[Exercise instructions]: Within the material below, count each line holding the string "section" and return the total alone.

++++++

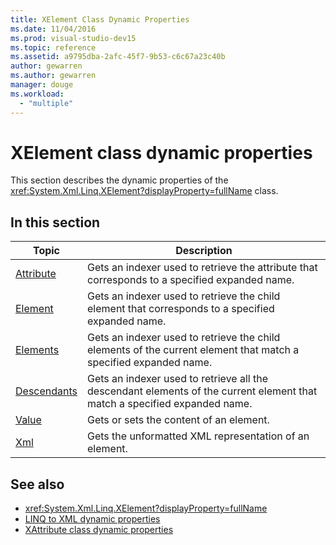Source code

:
```yaml
---
title: XElement Class Dynamic Properties
ms.date: 11/04/2016
ms.prod: visual-studio-dev15
ms.topic: reference
ms.assetid: a9795dba-2afc-45f7-9b53-c6c67a23c40b
author: gewarren
ms.author: gewarren
manager: douge
ms.workload:
  - "multiple"
---
```

# XElement class dynamic properties

This section describes the dynamic properties of the <xref:System.Xml.Linq.XElement?displayProperty=fullName> class.

## In this section

|Topic|Description|
|-----------|-----------------|
|[Attribute](../designers/attribute-xelement-dynamic-property.md)|Gets an indexer used to retrieve the attribute that corresponds to a specified expanded name.|
|[Element](../designers/element-xelement-dynamic-property.md)|Gets an indexer used to retrieve the child element that corresponds to a specified expanded name.|
|[Elements](../designers/elements-xelement-dynamic-property.md)|Gets an indexer used to retrieve the child elements of the current element that match a specified expanded name.|
|[Descendants](../designers/descendants-xelement-dynamic-property.md)|Gets an indexer used to retrieve all the descendant elements of the current element that match a specified expanded name.|
|[Value](../designers/value-xelement-dynamic-property.md)|Gets or sets the content of an element.|
|[Xml](../designers/xml-xelement-dynamic-property.md)|Gets the unformatted XML representation of an element.|

## See also

- <xref:System.Xml.Linq.XElement?displayProperty=fullName>
- [LINQ to XML dynamic properties](../designers/linq-to-xml-dynamic-properties.md)
- [XAttribute class dynamic properties](../designers/xattribute-class-dynamic-properties.md)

++++++

[Response area]: 2